I’ve recently discovered stormgrass.com after gibarian kindly informed me that he had added me to his blogroll. It’s a very nice weblog by a fellow viennese student and wordpresser, so if that’s your kinda thing, check stormgrass out.
A few days ago gibarian voiced a common concern i can heartily empathize with:

I for one don’t like to “outsource” my website’s content. Now, I know that many people don’t enjoy the comfort of their own paid webspace, so uploading pictures on another service is really not that bad. But if I used pictures I stored on flickr on my website, I’d always be concerned about what happened once that service breaks or simply vanishes.

Having switched from my own hacks to del.icio.us and flickr for linklog and photolog respectively i figured i might write a few words about my reasons for this and why i trust these services with my data.

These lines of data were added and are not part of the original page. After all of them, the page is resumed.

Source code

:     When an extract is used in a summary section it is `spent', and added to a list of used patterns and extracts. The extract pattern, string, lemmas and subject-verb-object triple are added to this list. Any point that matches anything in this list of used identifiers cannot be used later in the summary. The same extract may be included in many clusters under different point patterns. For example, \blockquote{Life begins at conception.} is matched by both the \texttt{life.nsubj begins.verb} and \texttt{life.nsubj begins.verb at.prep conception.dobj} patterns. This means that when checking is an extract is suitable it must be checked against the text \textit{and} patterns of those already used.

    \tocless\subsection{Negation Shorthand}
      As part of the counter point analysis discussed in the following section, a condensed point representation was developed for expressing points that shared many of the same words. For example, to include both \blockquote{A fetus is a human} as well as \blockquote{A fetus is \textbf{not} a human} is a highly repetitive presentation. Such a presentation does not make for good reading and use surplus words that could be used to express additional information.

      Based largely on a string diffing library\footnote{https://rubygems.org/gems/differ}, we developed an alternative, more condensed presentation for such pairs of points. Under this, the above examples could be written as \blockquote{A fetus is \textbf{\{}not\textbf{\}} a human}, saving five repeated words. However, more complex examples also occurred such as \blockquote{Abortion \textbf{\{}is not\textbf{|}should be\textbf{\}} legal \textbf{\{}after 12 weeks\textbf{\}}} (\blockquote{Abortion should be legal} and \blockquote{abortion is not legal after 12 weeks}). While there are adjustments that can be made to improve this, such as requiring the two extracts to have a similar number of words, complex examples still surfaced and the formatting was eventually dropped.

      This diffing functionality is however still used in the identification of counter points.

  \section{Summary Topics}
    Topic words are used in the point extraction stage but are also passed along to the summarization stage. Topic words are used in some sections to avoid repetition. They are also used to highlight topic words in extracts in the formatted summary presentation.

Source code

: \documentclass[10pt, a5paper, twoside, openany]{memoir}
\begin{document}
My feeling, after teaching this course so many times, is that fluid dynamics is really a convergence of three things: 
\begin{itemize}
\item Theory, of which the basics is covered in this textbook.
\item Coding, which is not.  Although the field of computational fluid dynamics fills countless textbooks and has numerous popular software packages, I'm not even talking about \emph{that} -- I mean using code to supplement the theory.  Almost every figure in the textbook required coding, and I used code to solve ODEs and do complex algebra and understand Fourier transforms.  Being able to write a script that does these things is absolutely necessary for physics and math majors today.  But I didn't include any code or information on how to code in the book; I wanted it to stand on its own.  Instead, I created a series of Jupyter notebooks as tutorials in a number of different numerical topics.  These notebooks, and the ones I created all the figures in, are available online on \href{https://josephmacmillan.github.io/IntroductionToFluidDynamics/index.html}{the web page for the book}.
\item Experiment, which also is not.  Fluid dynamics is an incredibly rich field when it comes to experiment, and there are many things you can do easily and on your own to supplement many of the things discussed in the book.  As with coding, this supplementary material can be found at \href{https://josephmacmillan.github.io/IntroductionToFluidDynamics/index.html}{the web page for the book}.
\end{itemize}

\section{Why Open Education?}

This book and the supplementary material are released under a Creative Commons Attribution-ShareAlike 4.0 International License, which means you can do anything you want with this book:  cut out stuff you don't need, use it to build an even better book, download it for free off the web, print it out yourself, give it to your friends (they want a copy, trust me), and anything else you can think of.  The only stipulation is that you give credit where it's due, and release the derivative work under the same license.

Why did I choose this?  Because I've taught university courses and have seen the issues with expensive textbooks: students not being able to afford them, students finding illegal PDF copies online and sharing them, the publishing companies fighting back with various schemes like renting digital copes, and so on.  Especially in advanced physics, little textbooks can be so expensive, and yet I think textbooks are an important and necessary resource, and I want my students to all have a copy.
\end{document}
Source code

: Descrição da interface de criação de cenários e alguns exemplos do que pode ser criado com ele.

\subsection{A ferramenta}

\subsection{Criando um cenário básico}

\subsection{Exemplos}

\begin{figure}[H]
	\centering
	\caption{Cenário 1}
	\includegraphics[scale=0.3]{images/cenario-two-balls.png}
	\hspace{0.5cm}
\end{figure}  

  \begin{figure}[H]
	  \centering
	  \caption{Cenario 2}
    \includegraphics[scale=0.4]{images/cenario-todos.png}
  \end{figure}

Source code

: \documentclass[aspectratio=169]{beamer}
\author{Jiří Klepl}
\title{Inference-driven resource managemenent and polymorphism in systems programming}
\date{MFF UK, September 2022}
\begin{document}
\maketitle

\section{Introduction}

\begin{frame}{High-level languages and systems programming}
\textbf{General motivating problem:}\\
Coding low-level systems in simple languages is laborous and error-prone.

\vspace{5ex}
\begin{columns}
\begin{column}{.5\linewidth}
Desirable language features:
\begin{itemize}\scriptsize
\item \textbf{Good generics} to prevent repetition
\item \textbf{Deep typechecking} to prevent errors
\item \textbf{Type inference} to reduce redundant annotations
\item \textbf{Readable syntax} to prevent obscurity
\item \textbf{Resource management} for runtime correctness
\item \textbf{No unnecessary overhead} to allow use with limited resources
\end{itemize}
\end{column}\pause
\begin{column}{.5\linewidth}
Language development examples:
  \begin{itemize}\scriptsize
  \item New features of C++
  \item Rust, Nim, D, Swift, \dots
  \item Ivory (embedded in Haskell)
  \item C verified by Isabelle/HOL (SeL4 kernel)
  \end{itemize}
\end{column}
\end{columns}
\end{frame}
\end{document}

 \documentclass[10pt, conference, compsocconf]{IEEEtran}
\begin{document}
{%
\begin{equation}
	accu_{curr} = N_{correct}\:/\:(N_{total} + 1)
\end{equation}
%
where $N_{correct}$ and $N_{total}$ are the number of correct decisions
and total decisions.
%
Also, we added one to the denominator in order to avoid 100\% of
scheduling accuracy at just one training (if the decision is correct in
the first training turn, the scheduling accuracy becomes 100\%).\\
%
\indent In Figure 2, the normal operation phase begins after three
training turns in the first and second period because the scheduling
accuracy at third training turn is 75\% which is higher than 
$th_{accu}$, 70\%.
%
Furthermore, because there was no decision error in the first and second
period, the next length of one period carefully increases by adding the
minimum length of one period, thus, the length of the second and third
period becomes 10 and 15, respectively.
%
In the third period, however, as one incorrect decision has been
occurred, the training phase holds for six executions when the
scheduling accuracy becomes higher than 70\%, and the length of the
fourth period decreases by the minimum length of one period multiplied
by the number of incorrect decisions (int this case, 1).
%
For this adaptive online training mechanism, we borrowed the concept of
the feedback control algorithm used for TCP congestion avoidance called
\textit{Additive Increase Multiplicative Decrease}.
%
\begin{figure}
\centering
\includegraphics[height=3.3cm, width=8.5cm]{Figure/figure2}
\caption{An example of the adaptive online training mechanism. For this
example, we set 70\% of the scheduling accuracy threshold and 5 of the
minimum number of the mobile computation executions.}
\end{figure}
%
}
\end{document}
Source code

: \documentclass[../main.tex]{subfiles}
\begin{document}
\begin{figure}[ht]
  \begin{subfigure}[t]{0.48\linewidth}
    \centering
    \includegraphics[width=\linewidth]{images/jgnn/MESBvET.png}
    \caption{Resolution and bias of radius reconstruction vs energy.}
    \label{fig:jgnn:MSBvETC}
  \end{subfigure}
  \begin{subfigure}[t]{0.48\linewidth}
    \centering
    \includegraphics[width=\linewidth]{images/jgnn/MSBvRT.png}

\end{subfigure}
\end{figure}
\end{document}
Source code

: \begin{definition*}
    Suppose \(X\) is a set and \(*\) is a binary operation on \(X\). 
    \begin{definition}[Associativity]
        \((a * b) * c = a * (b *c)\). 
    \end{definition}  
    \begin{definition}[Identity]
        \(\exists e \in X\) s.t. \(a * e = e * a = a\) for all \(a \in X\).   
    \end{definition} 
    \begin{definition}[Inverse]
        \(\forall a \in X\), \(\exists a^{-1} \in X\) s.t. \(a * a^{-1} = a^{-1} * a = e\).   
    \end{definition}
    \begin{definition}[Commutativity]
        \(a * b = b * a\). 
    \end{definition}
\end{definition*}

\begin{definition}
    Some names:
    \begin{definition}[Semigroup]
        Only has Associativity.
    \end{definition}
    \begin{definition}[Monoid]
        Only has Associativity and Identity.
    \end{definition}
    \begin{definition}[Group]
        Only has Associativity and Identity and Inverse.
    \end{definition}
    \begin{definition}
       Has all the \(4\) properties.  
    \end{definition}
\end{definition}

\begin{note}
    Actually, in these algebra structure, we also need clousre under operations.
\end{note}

Bluntly, it all boils down to convenience. I’m a very control-freakish person when it comes to my personal data and sometimes i could kick myself in the head for being how i am, but even the anal retentive reach a point where they have to give in to the lures and temptations of the better. del.icio.us and flickr are both several orders of magnitude better than anything i could come up with in the limited time i devote to blog-caring. Basically i gave up a wee bit of control but gained lots of time that i can invest in actual writing rather than code-fiddling.
del.icio.us is the brainchild of Joshua Schachter and according to its disclaimer currently in “pre-pre-alpha”. This being the nonprofit project of a single person puts a user in the somewhat hazardous situation that the service might fold anytime. On the other hand it has also grown an incredible userbase of 40k-something people and lots of linky-love and endorsements from the blogosphere. This kind of outreach and publicity is just too big to simply throw away. If you have a success like this on your hands, you don’t just drop it. The only real danger to del.icio.us i can see right now is funding, and from what i’ve seen in the past bloggers have some serious loose cash and are willing to burn it for a struggling nonprofit online venture if the need arises. I expect del.icio.us to stick around for the foreseeable future simply because there’s no immediate danger for it to close shop. And even if it should go away, leeching a full backup of your del.icio.us bookmarks is as simple as one api-call like http://del.icio.us/api/posts/all.
As for flickr, they have Cory Doctorow on their advisory board, one of the biggest, baddest copyfight/commons pundits out there. Any media company with Cory on board has about as much online-cred as possible.
I’m currently using a free account at flickr and there’s always the risk of having features cut on a free account. This happened to me in the past when yahoo mail suddenly dropped pop3-support on free accounts, which pissed me off no end. They still hold several hundreds of my e-mails hostage. But while i wasn’t willing to shell out the cash for a yahoo mail account, i can see myself paying for flickr if the need ever arises. Until then i’ll enjoy the free ride, right now their free offerings are good enough for me.
Sure, when flickr’s or del.icio.us’ servers go tits-up things will get a little messy in the sidebar. On the other hand, my photos will still be available if my own site burns to flaming pieces, as will my bookmarks.